Dan's Review: "The Man From U.N.C.L.E." has style appeal
Aug 14, 2015 09:58AM ● Published by Dan Metcalf
Henry Cavill and Armie Hammer in The Man from U.N.C.L.E. - © 2013 Warner Bros.
The Man From U.N.C.L.E. (Warner Bros.)
Rated PG-13 for action violence, some suggestive content, and partial nudity.
Starring Henry Cavill, Armie Hammer, Alicia Vikander, Elizabeth Debicki, Luca Calvani, Sylvester Groth, Hugh Grant, Jared Harris, Christian Berkel, Misha Kuznetsov, Guy Williams.

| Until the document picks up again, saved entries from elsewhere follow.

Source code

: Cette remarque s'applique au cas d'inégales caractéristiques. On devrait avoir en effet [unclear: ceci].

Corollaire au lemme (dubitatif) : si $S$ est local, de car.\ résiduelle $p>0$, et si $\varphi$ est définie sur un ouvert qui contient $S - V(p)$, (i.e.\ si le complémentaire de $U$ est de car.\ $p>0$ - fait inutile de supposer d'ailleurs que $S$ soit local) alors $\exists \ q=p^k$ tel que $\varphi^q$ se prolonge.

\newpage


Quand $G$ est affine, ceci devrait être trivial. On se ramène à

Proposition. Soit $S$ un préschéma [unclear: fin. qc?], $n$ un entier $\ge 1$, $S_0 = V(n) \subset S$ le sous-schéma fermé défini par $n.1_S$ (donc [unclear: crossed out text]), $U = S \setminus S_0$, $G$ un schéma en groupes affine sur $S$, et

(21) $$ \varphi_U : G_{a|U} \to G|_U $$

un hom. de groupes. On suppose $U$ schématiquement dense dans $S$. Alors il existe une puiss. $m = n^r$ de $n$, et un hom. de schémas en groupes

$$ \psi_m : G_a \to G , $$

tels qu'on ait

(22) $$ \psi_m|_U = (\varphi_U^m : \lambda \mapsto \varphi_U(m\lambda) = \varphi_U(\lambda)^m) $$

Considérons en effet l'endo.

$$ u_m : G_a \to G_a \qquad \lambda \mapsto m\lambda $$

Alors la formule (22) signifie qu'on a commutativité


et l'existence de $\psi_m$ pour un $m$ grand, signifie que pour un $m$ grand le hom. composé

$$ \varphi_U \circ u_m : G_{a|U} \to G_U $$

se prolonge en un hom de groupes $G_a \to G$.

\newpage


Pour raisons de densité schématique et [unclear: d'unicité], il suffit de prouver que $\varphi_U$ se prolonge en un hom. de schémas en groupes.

Written by Lionel Wigram, Guy Ritchie, Jeff Kleeman and David Campbell Wilson, based on The Man from U.N.C.L.E. TV series created by Sam Rolfe.
Directed by Guy Ritchie.
Since most movie studios a) don’t like to take risks and b) have few original ideas, the chic thing to do is mine the vast wasteland of old TV shows in hopes of building a successful franchise (since endless sequels mitigate risk as well). Such is the case for Mission: Impossible, Star Trek, etc., all of which became huge cinematic boons. One problem I’ve noted with this practice is the idea that you can take a short-lived (or perhaps awful) TV show and somehow make it blossom into a successful movie. The failures of such attempts are legion (My Favorite Martian, Car 54, Where Are You?, Beverly Hillbillies, Lone Ranger, etc., etc., etc…). Many times, a movie is released and most of the younger audiences probably don’t know it was based on a TV show. These situations present a daunting task for movie studios, since they have to stick to some sort of blueprint from the original show, while appealing to younger audiences. Such is the case for The Man From U.N.C.L.E., opening in theaters this weekend.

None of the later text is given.